ERIC Number: ED473218
Record Type: Non-Journal
Publication Date: 2002
Reference Count: N/A
New Approaches to Teaching European Politics: Reintroducing Central Europe. Fulbright-Hayes Summer Seminars Abroad Program, 2002 (Hungary and Poland).
Wittman, Phillip M.
Many educators in high schools and colleges have taught about European history and politics in the context of the Cold War and the division of Europe into two blocs. The revolutionary changes in 1989 and the collapse of the Soviet Union have made obsolete the superpower spheres of influence that divided Europe. This curriculum project contributes to a refocusing on a reunited Europe as it has emerged since 1989. The project focuses on two central European nations, Hungary and Poland, and identifies important aspects about these countries for students as they begin to explore central Europe.
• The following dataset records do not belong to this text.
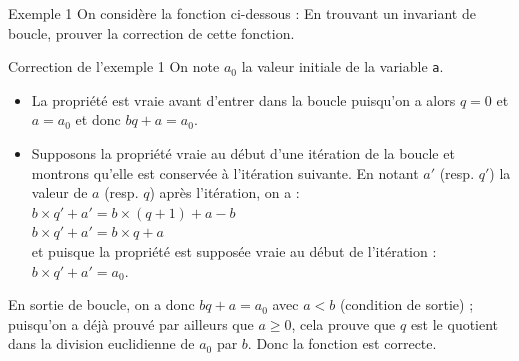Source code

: \documentclass[10pt]{beamer}
\begin{document}
\begin{frame}[fragile]{\Ctitle}{\stitle}
	\begin{exampleblock}{Exemple 1}
		On considère la fonction ci-dessous :
		\onslide<2-> En trouvant un invariant de boucle, prouver la correction de cette fonction.
	\end{exampleblock}
\end{frame}

\begin{frame}[fragile]{\Ctitle}{\stitle}
	\begin{exampleblock}{Correction de l'exemple 1}
		\textcolor{OliveGreen}{On note $a_0$ la valeur initiale de la variable {\tt a}.}
		\onslide<2->{\textcolor{OliveGreen}{Montrons que la propriété : \\}   \og{} $a_0 = bq + a$ \fg{}  \textcolor{OliveGreen}{est un invariant de boucle.}}
		\begin{itemize}
			\item<4-> \textcolor{OliveGreen}{La propriété est vraie avant d'entrer dans la boucle puisqu'on a alors $q=0$ et $a = a_0$ et donc $bq + a = a_0$.}
			\item<5-> \textcolor{OliveGreen}{Supposons la propriété vraie au début d'une itération de la boucle et montrons qu'elle est conservée à l'itération suivante. En notant $a'$ (resp. $q'$) la valeur de $a$ (resp. $q$) après l'itération, on a : \\
					$b \times q' + a' = b \times (q+1) + a - b$ \\
					$b \times q' + a' = b \times q + a $ \\ et puisque la propriété est supposée vraie au début de l'itération :
					$b \times q' + a' = a_0$.\\
				}
		\end{itemize}
		\textcolor{OliveGreen}{En sortie de boucle, on a donc $bq + a = a_0$ avec $a < b$ (condition de sortie) ; puisqu'on a déjà prouvé par ailleurs que $a \geqslant 0$, cela prouve que $q$ est le quotient dans la division euclidienne de $a_0$ par $b$. Donc la fonction est correcte.}
	\end{exampleblock}
\end{frame}
\end{document}
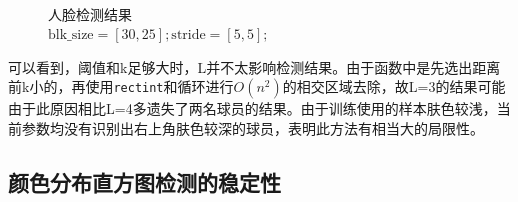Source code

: \documentclass[10pt, a4paper]{article}
\begin{document}
\begin{figure}[ht!]
    \centering
    \quad
    \\
    \quad
    \caption{人脸检测结果\\$\text{blk\_size} = [30, 25];\text{stride} = [5, 5];$}
    \label{fig:exp4_2_result}
\end{figure}

可以看到，阈值和k足够大时，L并不太影响检测结果。由于函数中是先选出距离前k小的，再使用\texttt{rectint}和循环进行$O(n^2)$的相交区域去除，故L=3的结果可能由于此原因相比L=4多遗失了两名球员的结果。由于训练使用的样本肤色较浅，当前参数均没有识别出右上角肤色较深的球员，表明此方法有相当大的局限性。

\subsection{颜色分布直方图检测的稳定性}
\end{document}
It provides background information about central Europe in a curriculum review and poses the following question: "What's different about Central Europe?" The project outlines five key differences between western and central Europe to guide student understanding of the history and politics of this area. It concentrates on Hungary and Poland in a comparative historical perspective. This project cites the following considerations in analyzing democratic transitions in Hungary and Poland: (1) undermining and opening the authoritarian regime; (2) legacy of the past; (3) cycle of mobilization; (4) defusing and managing the military or party apparatus; (5) negotiation; and (6) settling past accounts. The paper notes sources for teaching contemporary politics in Hungary and Poland. (Contains 14 references.) (BT)
Publication Type: Guides - Classroom - Teacher; Reports - Descriptive
Education Level: N/A
Audience: Practitioners; Teachers
Sponsor: Center for International Education (ED), Washington, DC.